- [Work task]: For this exercise, please find the lines in the entries that include the word "validate" and copy them.

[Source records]
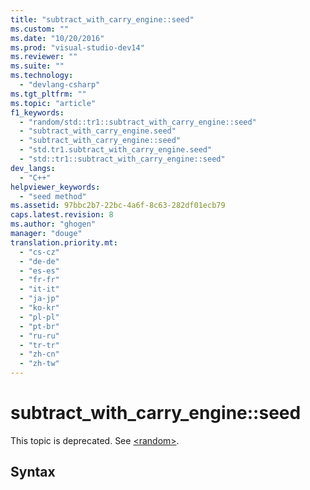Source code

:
 ```yaml
---
title: "subtract_with_carry_engine::seed"
ms.custom: ""
ms.date: "10/20/2016"
ms.prod: "visual-studio-dev14"
ms.reviewer: ""
ms.suite: ""
ms.technology: 
  - "devlang-csharp"
ms.tgt_pltfrm: ""
ms.topic: "article"
f1_keywords: 
  - "random/std::tr1::subtract_with_carry_engine::seed"
  - "subtract_with_carry_engine.seed"
  - "subtract_with_carry_engine::seed"
  - "std.tr1.subtract_with_carry_engine.seed"
  - "std::tr1::subtract_with_carry_engine::seed"
dev_langs: 
  - "C++"
helpviewer_keywords: 
  - "seed method"
ms.assetid: 97bbc2b7-22bc-4a6f-8c63-282df01ecb79
caps.latest.revision: 8
ms.author: "ghogen"
manager: "douge"
translation.priority.mt: 
  - "cs-cz"
  - "de-de"
  - "es-es"
  - "fr-fr"
  - "it-it"
  - "ja-jp"
  - "ko-kr"
  - "pl-pl"
  - "pt-br"
  - "ru-ru"
  - "tr-tr"
  - "zh-cn"
  - "zh-tw"
---
```

# subtract_with_carry_engine::seed
This topic is deprecated. See [\<random>](../Topic/%3Crandom%3E.md).  
  
## Syntax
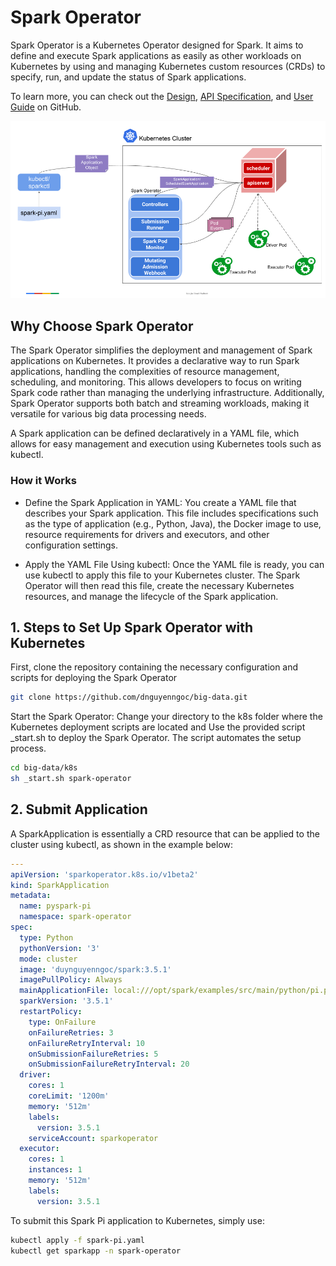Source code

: # Spark Operator

Spark Operator is a Kubernetes Operator designed for Spark. It aims to define and execute Spark applications as easily as other workloads on Kubernetes by using and managing Kubernetes custom resources (CRDs) to specify, run, and update the status of Spark applications.

To learn more, you can check out the [Design](https://github.com/GoogleCloudPlatform/spark-on-k8s-operator/blob/master/docs/design.md), [API Specification](https://github.com/GoogleCloudPlatform/spark-on-k8s-operator/blob/master/docs/user-guide.md), and [User Guide](https://github.com/GoogleCloudPlatform/spark-on-k8s-operator/blob/master/docs/user-guide.md) on GitHub.

![Spark Operator](./images/spark-operator.png)

## Why Choose Spark Operator

The Spark Operator simplifies the deployment and management of Spark applications on Kubernetes. It provides a declarative way to run Spark applications, handling the complexities of resource management, scheduling, and monitoring. This allows developers to focus on writing Spark code rather than managing the underlying infrastructure. Additionally, Spark Operator supports both batch and streaming workloads, making it versatile for various big data processing needs.

A Spark application can be defined declaratively in a YAML file, which allows for easy management and execution using Kubernetes tools such as kubectl.

### How it Works

- Define the Spark Application in YAML: You create a YAML file that describes your Spark application. This file includes specifications such as the type of application (e.g., Python, Java), the Docker image to use, resource requirements for drivers and executors, and other configuration settings.

- Apply the YAML File Using kubectl: Once the YAML file is ready, you can use kubectl to apply this file to your Kubernetes cluster. The Spark Operator will then read this file, create the necessary Kubernetes resources, and manage the lifecycle of the Spark application.

## 1. Steps to Set Up Spark Operator with Kubernetes

First, clone the repository containing the necessary configuration and scripts for deploying the Spark Operator

```sh
git clone https://github.com/dnguyenngoc/big-data.git
```
Start the Spark Operator:
Change your directory to the k8s folder where the Kubernetes deployment scripts are located and Use the provided script _start.sh to deploy the Spark Operator. The script automates the setup process.

```sh
cd big-data/k8s
sh _start.sh spark-operator
```

## 2. Submit Application
A SparkApplication is essentially a CRD resource that can be applied to the cluster using kubectl, as shown in the example below:
```yaml
---
apiVersion: 'sparkoperator.k8s.io/v1beta2'
kind: SparkApplication
metadata:
  name: pyspark-pi
  namespace: spark-operator
spec:
  type: Python
  pythonVersion: '3'
  mode: cluster
  image: 'duynguyenngoc/spark:3.5.1'
  imagePullPolicy: Always
  mainApplicationFile: local:///opt/spark/examples/src/main/python/pi.py
  sparkVersion: '3.5.1'
  restartPolicy:
    type: OnFailure
    onFailureRetries: 3
    onFailureRetryInterval: 10
    onSubmissionFailureRetries: 5
    onSubmissionFailureRetryInterval: 20
  driver:
    cores: 1
    coreLimit: '1200m'
    memory: '512m'
    labels:
      version: 3.5.1
    serviceAccount: sparkoperator
  executor:
    cores: 1
    instances: 1
    memory: '512m'
    labels:
      version: 3.5.1
```

To submit this Spark Pi application to Kubernetes, simply use:

```sh
kubectl apply -f spark-pi.yaml
kubectl get sparkapp -n spark-operator
```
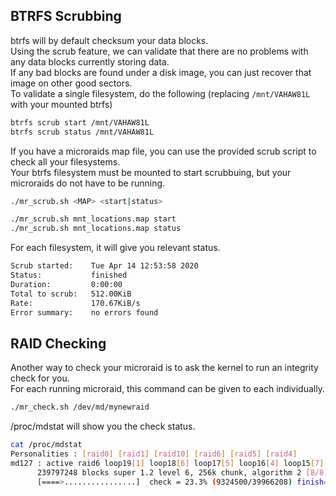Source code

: ## BTRFS Scrubbing
btrfs will by default checksum your data blocks. \
Using the scrub feature, we can validate that there are no problems with any data blocks currently storing data. \
If any bad blocks are found under a disk image, you can just recover that image on other good sectors. \
To validate a single filesystem, do the following (replacing `/mnt/VAHAW81L` with your mounted btrfs)
```bash
btrfs scrub start /mnt/VAHAW81L
btrfs scrub status /mnt/VAHAW81L
```

If you have a microraids map file, you can use the provided scrub script to check all your filesystems. \
Your btrfs filesystem must be mounted to start scrubbuing, but your microraids do not have to be running.
```bash
./mr_scrub.sh <MAP> <start|status>

./mr_scrub.sh mnt_locations.map start
./mr_scrub.sh mnt_locations.map status
```

For each filesystem, it will give you relevant status.
```bash
Scrub started:    Tue Apr 14 12:53:58 2020
Status:           finished
Duration:         0:00:00
Total to scrub:   512.00KiB
Rate:             170.67KiB/s
Error summary:    no errors found
```

## RAID Checking
Another way to check your microraid is to ask the kernel to run an integrity check for you. \
For each running microraid, this command can be given to each individually.
```bash
./mr_check.sh /dev/md/mynewraid
```

/proc/mdstat will show you the check status.
```bash
cat /proc/mdstat 
Personalities : [raid0] [raid1] [raid10] [raid6] [raid5] [raid4] 
md127 : active raid6 loop19[1] loop18[6] loop17[5] loop16[4] loop15[7] loop14[3] loop13[2] loop12[0]
      239797248 blocks super 1.2 level 6, 256k chunk, algorithm 2 [8/8] [UUUUUUUU]
      [====>................]  check = 23.3% (9324500/39966208) finish=8.8min speed=57308K/sec
```
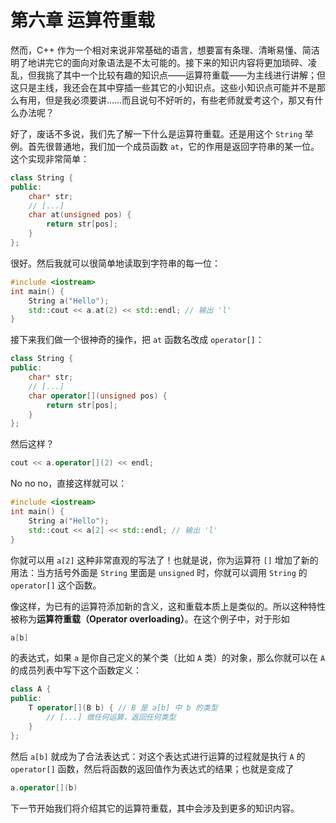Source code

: # 第六章 运算符重载

然而，C++ 作为一个相对来说非常基础的语言，想要富有条理、清晰易懂、简洁明了地讲完它的面向对象语法是不太可能的。接下来的知识内容将更加琐碎、凌乱，但我挑了其中一个比较有趣的知识点——运算符重载——为主线进行讲解；但这只是主线，我还会在其中穿插一些其它的小知识点。这些小知识点可能并不是那么有用，但是我必须要讲……而且说句不好听的，有些老师就爱考这个，那又有什么办法呢？

好了，废话不多说，我们先了解一下什么是运算符重载。还是用这个 `String` 举例。首先很普通地，我们加一个成员函数 `at`，它的作用是返回字符串的某一位。这个实现非常简单：
```cpp
class String {
public:
    char* str;
    // [...]
    char at(unsigned pos) {
        return str[pos];
    }
};
```

很好。然后我就可以很简单地读取到字符串的每一位：
```cpp
#include <iostream>
int main() {
    String a("Hello");
    std::cout << a.at(2) << std::endl; // 输出 'l'
}
```

接下来我们做一个很神奇的操作，把 `at` 函数名改成 `operator[]`：
```cpp
class String {
public:
    char* str;
    // [...]
    char operator[](unsigned pos) {
        return str[pos];
    }
};
```
然后这样？
```cpp
cout << a.operator[](2) << endl;
```
No no no，直接这样就可以：
```cpp
#include <iostream>
int main() {
    String a("Hello");
    std::cout << a[2] << std::endl; // 输出 'l'
}
```

你就可以用 `a[2]` 这种非常直观的写法了！也就是说，你为运算符 `[]` 增加了新的用法：当方括号外面是 `String` 里面是 `unsigned` 时，你就可以调用 `String` 的 `operator[]` 这个函数。

像这样，为已有的运算符添加新的含义，这和重载本质上是类似的。所以这种特性被称为**运算符重载（Operator overloading）**。在这个例子中，对于形如
```cpp
a[b]
```
的表达式，如果 `a` 是你自己定义的某个类（比如 `A` 类）的对象，那么你就可以在 `A` 的成员列表中写下这个函数定义：
```cpp
class A {
public:
    T operator[](B b) { // B 是 a[b] 中 b 的类型
        // [...] 做任何运算，返回任何类型
    }
};
```
然后 `a[b]` 就成为了合法表达式：对这个表达式进行运算的过程就是执行 `A` 的 `operator[]` 函数，然后将函数的返回值作为表达式的结果；也就是变成了
```cpp
a.operator[](b)
```

下一节开始我们将介绍其它的运算符重载，其中会涉及到更多的知识内容。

- [Output of the task]:
Using the scrub feature, we can validate that there are no problems with any data blocks currently storing data. \
To validate a single filesystem, do the following (replacing `/mnt/VAHAW81L` with your mounted btrfs)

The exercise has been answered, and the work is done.